China, which accounts for 40 percent of refined copper demand, could increase required down payments and loan rates for buyers of second homes in cities where prices are rising too quickly, in its latest move to contain housing costs. Copper is used extensively for both wiring and building houses. Investors also had to contend with the aftermath of an inconclusive election in Italy that has cast doubt on the euro zone's austerity-led solution to its debt crisis, and with US spending cuts that threaten to dampen growth in the world's largest economy.
"There's awful lot of surprises this year and none of them good. Relative to original expectations (US spending cuts) could easily knock 1 to 1.5 percentage points off growth," said Nic Brown, head of commodities research at Natixis. In further pressure on copper, the dollar traded near a 2-1/2 month high versus the euro after euro zone sentiment tumbled in March. A strong dollar makes dollar-priced metals costlier for European and other non-US investors.
Also weighing, data on Sunday showed growth in China's services sector expanded at its slowest pace in five months in February.

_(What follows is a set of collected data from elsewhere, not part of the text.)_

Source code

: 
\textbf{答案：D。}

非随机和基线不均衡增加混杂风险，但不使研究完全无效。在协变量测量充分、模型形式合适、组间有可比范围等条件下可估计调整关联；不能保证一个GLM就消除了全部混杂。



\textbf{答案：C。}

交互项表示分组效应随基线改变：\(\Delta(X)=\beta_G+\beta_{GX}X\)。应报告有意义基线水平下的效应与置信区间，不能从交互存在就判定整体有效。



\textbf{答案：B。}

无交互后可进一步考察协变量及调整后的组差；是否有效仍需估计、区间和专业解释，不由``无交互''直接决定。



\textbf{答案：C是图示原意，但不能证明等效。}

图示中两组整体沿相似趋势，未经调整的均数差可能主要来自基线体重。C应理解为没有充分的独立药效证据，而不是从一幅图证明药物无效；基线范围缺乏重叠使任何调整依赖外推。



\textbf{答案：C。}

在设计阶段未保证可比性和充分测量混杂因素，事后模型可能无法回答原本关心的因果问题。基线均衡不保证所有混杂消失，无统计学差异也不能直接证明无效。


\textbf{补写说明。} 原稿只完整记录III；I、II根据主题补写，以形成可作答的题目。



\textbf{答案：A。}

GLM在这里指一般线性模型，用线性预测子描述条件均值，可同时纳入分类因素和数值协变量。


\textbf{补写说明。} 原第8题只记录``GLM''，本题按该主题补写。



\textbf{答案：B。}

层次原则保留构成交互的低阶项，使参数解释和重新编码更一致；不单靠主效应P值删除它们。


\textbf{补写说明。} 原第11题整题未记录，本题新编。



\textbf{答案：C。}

Last week, meanwhile, data showed China's factory growth cooled to multi-month lows in February. Copper shed more than 4 percent in February to more than erase gains for the year. It is trading 2.5 percent lower on the year to date.
"We think the technicals in base metals continue to look poor, and we likely will push lower over the next two weeks before recovering by the second half," said Ed Meir, analyst at INTL FCStone. Property sector curbs and slowing factory growth China have dented sentiment towards metals, said Judy Zhu, an analyst at Standard Chartered in Shanghai.
"But what I see and hear in the copper market is that consumption is now improving seasonally," she said. Latest LME stock data, however, brought further headwinds for copper bulls, showing stocks up at 462,400 tonnes, the highest since early October 2011, and amounting to a rise of around 200,000 tonnes since early December.
Also, ShFE copper stocks surged by 18,492 tonnes, or 8.9 percent, data on Friday showed. "The technical picture continues to look poor and many model based traders are now getting themselves short in base metals," said RBC Capital in a client note. In other metals traded, soldering material tin ended at $23,375 from Friday's close of $23,250, while zinc, used in galvanising, ended at $2,002 from $2,021, having earlier hit a month and a half low of $1,995 a tonne.
Battery material lead closed at $2,216 from Friday's close of $2,244, earlier falling to its lowest since early December at $2,213 a tonne. Aluminium ended at $1,974 from $1,975, while stainless-steel ingredient nickel closed at $16,450 from $16,605.